Get out your Google Maps because this account of gospel teaching and conversion goes from Germany to Puerto Rico to California to Utah and on to Georgia. It’s a route totaling some 10,000 miles — but one covered instantaneously through technology and digital communications.
In late March, soon after the global COVID-19 pandemic forced missionaries worldwide to shelter in residence, Elder Weston Wardrop of the Germany Berlin Mission received an email from Bowdy Gardner, his former Young Men president in Provo, Utah, who now lives in East Dorado Beach, Puerto Rico.
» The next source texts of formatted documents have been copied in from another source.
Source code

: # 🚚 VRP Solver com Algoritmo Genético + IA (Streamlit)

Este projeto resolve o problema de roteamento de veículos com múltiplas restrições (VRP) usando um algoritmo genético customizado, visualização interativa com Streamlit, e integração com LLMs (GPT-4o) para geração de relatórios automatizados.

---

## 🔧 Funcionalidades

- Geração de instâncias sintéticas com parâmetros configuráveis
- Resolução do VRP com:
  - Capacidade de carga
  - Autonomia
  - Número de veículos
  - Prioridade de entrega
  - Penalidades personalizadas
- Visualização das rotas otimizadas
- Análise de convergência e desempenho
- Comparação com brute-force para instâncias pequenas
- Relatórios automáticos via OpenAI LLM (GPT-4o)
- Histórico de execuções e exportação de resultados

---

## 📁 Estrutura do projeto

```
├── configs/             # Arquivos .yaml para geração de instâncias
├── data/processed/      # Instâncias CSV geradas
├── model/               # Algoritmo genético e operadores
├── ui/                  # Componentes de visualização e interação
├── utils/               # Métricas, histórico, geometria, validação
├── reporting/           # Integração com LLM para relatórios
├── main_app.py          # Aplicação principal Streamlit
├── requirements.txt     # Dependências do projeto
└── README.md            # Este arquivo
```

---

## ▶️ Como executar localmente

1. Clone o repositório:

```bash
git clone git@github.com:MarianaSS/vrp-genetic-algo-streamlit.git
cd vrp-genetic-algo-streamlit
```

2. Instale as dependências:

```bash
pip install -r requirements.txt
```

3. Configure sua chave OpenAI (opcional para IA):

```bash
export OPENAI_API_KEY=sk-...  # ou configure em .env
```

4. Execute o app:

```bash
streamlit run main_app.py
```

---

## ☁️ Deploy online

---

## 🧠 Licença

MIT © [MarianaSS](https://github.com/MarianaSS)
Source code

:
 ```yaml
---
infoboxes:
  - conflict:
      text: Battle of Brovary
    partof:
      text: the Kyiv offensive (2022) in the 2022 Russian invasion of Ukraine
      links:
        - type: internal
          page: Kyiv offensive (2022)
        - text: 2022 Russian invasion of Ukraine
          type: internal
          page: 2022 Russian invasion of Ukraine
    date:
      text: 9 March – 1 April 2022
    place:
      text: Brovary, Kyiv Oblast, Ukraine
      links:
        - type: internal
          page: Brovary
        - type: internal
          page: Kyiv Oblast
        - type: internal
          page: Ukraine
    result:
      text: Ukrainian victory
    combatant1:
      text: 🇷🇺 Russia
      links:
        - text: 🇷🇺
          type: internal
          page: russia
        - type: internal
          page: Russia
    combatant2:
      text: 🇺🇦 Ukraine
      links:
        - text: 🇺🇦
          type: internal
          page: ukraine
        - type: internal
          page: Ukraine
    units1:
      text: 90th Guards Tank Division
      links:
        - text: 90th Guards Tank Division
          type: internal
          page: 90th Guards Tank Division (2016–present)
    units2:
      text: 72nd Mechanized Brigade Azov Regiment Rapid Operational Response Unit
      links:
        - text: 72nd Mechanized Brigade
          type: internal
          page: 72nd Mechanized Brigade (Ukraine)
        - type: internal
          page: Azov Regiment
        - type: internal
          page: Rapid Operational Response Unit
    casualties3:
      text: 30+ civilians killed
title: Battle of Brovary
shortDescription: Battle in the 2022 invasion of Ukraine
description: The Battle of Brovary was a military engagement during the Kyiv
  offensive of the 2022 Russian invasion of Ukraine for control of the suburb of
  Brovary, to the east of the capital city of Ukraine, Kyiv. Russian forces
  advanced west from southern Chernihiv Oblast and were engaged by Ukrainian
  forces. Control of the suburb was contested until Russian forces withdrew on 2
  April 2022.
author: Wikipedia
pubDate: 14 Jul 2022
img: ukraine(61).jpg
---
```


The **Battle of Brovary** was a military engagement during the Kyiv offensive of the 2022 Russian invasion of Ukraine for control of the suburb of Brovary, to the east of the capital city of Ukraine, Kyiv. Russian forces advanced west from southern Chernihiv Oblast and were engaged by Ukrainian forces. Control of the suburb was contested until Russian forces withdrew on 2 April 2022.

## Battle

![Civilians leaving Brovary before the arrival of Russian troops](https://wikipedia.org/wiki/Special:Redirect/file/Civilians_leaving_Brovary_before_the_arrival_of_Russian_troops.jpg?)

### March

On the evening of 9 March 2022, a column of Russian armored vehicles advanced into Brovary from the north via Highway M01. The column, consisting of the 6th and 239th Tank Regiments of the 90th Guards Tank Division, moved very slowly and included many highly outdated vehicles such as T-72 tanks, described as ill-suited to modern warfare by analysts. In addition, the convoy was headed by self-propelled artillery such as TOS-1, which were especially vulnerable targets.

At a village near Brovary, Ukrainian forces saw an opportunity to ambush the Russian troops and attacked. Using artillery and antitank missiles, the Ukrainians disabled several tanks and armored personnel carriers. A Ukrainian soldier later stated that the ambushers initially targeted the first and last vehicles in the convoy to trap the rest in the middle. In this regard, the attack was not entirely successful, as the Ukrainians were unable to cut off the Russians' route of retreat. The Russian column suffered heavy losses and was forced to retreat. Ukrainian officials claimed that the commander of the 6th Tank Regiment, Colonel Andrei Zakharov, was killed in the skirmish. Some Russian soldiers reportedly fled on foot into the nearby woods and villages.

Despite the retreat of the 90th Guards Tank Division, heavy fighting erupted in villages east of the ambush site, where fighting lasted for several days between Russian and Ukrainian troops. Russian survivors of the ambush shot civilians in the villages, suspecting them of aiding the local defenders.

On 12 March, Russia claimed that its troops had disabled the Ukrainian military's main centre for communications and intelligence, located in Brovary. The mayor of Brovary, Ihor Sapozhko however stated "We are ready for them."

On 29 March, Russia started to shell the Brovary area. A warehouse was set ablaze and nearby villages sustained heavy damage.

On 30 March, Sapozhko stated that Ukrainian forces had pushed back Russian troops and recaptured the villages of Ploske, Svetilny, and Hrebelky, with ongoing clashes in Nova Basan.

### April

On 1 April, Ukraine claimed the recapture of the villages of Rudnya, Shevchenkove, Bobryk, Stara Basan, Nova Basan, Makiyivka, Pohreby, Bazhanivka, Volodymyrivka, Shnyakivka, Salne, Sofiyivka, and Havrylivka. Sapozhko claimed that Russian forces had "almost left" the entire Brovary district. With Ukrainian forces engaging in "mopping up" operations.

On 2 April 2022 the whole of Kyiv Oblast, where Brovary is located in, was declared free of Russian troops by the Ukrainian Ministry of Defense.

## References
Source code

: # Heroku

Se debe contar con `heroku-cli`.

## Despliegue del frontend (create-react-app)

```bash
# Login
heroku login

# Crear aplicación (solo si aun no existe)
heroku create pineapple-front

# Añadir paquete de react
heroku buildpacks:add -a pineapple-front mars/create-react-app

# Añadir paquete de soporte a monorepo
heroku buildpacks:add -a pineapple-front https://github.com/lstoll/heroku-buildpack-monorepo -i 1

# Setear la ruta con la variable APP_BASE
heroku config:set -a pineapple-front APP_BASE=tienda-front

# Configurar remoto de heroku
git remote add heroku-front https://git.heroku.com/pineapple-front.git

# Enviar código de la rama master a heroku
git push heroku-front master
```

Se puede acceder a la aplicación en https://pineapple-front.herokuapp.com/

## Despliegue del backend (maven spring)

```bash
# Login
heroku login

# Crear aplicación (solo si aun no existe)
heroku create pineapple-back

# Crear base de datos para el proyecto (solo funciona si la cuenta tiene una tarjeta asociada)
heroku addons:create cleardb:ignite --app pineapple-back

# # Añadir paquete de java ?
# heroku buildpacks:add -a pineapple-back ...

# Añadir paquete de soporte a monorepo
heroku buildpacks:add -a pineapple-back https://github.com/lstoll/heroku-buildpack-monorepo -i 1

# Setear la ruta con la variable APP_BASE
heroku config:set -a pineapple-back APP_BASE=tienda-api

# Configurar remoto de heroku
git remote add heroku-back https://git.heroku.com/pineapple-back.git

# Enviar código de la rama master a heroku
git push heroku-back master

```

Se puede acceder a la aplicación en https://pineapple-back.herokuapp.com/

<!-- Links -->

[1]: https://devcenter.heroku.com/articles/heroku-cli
Gardner asked if the missionary and his companion would like to put isolation time to good use by teaching Jordan Evans, a young man he knew from Corona, California, who had met with missionaries occasionally over the past decade. Evans became acquainted with the Church through one of his best friends and former high school basketball teammate, Ammon Tuimaualuga. The two attended early morning seminary together for a year, and Evans also attended some sacrament meetings.
“My mom is Buddhist and my dad was Catholic, so I was very spiritual growing up and studied all religions trying to figure out what was true to me,” said Evans, who accepted the Internet invite because of Gardner’s past help.
Within a few days, Elder Wardrop, Gardner, Evans and Tuimaualuga — now married and living in Lehi, Utah — came together for missionary lessons via videoconference calls that spanned thousands of miles and nine time zones.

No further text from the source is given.